2018-05-10 Thread Philip Prindeville
Hi.

I have a code base that currently expects audio and video to be in the same 
AVFormatContext, and this works great for sources (typically network 
connections) that contain both audio and video multiplexed together, such as in 
MP4 or AVI container.

I’m trying to get the same code to work with separate containers for audio and 
video, such as youtube Webm URLs for separate audio and video.

I don’t want to have to rewrite a lot of the existing code.

I was wondering if it would be reasonably straightforward (say 100 lines of 
code or less) to write a function that combines two separate AVFormatContexts 
into a new composite AVFormatContext containing 2 streams (the component 
streams of the 2 donor AVFormatContexts).

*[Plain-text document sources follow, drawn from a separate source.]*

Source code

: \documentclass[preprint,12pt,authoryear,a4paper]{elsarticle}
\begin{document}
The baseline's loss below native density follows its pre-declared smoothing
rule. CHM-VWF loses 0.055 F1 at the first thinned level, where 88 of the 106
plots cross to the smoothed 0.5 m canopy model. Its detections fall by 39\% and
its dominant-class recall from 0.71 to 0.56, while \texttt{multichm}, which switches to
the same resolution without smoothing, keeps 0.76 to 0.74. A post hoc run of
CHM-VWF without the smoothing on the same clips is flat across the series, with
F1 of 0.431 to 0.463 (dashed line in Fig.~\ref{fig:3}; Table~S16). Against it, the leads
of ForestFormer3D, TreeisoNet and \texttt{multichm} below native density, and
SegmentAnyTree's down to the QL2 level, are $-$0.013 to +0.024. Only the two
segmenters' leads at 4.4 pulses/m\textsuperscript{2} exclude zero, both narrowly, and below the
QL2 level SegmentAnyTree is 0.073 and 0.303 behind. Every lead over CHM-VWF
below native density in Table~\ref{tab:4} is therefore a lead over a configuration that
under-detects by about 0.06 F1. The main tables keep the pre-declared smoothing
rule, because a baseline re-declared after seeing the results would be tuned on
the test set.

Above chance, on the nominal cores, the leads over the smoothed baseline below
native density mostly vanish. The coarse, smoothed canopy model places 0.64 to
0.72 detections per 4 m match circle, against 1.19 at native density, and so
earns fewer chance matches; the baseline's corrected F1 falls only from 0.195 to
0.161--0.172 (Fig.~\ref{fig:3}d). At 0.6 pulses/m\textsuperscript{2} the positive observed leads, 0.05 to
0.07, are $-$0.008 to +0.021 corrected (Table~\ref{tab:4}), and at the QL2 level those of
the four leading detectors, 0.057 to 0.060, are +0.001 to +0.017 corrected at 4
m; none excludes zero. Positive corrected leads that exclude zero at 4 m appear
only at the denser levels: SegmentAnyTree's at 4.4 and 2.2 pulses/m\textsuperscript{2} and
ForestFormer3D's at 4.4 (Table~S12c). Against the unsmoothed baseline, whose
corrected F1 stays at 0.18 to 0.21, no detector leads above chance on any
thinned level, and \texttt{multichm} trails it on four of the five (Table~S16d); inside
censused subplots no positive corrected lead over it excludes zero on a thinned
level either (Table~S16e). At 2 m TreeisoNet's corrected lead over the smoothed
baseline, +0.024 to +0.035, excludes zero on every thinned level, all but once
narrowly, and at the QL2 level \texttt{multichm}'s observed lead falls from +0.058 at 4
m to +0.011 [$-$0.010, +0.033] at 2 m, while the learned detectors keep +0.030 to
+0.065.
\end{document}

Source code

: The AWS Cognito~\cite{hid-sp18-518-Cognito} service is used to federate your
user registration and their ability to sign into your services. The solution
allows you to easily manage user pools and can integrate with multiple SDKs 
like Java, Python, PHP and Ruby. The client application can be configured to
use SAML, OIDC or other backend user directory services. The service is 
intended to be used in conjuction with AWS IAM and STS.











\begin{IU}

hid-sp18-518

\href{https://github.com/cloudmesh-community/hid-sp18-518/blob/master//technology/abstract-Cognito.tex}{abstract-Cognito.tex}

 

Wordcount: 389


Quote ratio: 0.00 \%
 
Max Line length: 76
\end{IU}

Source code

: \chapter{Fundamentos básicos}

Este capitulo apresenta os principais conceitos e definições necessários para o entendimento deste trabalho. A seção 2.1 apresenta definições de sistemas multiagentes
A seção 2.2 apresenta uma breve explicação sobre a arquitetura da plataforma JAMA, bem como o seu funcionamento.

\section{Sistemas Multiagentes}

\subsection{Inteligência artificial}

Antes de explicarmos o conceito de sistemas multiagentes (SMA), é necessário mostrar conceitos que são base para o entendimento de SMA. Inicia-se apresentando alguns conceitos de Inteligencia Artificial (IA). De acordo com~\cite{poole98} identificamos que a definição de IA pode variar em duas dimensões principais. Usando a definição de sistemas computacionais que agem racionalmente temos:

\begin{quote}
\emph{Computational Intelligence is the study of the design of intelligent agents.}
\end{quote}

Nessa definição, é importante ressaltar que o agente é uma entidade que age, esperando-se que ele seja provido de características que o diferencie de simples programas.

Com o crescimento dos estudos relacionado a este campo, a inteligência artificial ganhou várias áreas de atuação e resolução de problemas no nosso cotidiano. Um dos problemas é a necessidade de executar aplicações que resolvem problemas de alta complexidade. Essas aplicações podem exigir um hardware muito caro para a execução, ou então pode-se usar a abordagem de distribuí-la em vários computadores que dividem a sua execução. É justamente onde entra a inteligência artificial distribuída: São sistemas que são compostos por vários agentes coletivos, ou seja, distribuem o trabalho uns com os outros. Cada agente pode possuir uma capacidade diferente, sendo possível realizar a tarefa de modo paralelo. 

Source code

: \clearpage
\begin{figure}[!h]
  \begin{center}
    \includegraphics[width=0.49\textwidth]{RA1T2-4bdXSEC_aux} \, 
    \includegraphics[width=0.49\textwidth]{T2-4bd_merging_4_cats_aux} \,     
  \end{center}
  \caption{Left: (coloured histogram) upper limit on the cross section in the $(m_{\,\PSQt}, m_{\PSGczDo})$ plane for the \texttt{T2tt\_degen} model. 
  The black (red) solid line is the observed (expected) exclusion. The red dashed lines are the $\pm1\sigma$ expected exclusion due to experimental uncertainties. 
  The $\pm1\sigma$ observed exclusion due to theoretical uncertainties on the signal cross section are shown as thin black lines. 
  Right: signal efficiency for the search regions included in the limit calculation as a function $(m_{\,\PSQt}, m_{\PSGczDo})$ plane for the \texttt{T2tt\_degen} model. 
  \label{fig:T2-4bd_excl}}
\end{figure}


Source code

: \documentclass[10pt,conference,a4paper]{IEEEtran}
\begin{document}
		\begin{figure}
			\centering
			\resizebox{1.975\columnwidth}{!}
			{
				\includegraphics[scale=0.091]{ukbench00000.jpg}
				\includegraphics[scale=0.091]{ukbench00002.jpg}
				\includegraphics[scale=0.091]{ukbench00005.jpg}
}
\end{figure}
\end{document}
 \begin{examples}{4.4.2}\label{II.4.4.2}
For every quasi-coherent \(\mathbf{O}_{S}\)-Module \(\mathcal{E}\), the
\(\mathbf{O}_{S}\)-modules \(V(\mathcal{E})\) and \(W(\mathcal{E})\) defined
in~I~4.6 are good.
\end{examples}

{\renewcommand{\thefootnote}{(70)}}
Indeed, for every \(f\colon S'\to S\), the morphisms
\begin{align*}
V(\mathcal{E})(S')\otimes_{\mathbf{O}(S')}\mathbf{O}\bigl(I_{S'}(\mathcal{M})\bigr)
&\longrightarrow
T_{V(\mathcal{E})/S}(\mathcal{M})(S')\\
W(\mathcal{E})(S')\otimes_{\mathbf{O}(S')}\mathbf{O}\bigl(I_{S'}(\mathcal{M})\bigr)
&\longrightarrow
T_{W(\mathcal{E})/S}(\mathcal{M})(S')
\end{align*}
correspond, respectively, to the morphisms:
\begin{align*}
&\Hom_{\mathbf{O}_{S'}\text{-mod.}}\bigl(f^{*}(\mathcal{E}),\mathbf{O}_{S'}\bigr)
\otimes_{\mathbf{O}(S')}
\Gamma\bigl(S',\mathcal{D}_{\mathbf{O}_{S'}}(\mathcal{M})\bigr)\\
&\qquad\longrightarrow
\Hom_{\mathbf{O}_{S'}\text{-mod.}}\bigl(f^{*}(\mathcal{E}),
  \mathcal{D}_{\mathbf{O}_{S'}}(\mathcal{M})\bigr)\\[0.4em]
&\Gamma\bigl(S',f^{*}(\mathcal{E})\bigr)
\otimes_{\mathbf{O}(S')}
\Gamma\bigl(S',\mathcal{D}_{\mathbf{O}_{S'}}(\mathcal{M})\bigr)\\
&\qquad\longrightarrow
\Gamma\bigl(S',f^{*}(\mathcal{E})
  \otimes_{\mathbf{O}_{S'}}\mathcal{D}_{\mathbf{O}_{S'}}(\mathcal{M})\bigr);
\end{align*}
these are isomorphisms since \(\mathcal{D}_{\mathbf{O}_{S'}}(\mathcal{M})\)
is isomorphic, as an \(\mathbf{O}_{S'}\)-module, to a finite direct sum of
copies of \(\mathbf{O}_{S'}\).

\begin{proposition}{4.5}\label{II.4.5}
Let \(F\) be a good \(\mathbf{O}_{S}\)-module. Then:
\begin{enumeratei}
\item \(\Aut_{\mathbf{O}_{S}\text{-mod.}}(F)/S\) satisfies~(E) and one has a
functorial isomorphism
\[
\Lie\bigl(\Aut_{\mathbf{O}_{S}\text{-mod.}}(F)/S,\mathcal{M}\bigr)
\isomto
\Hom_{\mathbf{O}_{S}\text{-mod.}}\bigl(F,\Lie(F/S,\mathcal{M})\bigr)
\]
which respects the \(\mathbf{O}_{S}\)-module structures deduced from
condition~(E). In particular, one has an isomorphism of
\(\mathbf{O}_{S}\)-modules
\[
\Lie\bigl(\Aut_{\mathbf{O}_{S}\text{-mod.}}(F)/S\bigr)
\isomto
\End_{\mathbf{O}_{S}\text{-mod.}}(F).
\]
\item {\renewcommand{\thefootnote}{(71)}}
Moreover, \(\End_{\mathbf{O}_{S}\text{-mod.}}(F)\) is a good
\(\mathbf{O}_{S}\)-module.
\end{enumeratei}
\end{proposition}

This is, as I said, using network connections so data will be arriving 
asynchronously, i.e. with respect to the 2 connections possibly being 
out-of-phase and they’ll need to be synchronized (wrt buffering) so that 
matching PTS’s can be read out of both streams… but also the data will be 
arriving willy-nilly, in arbitrary chunks that don’t correspond to frame or 
(high-level) packet boundaries.

The implication being that just because a socket has data on it ready to read, 
doesn’t mean it’s enough to form a complete packet, and hence a call to 
av_read_packet() might block (or more accurately, keep calling the 
read_packet() handler until it’s acquired enough data).  This is not friendly 
to single-threading… so the only way I can think to do this is to have one 
thread per connection, have them each call av_read_packet() for their 
respective connections, and then synchronize on their respective timecodes.

Kind of ugly.

I’m reading from buffers where I know how much data is in each connection’s 
buffer, but not necessarily how much data is required to read a full packet, 
for instance.  (If I were reading from a file where all the data were already 
present, this would be trivial because av_packet_read() would never block.)

I figure this must be a fairly common operation to do, so someone must have 
figured out a reasonable approach.

Ideally I’d like the two combined connections on the same AVFormatConnection so 
my existing code could be convinced it’s reading from a single connection.

But if that’s not feasible, whatever requires the least amount of restructuring 
of the existing code (or maybe just the least overall complexity) would be 
great.

Pointers to snippets of code that I could leverage would be great!  I was 
looking at doc/examples/remuxing.c but couldn’t figure out how to add more 
streams to an existing output AVFormatContext, etc.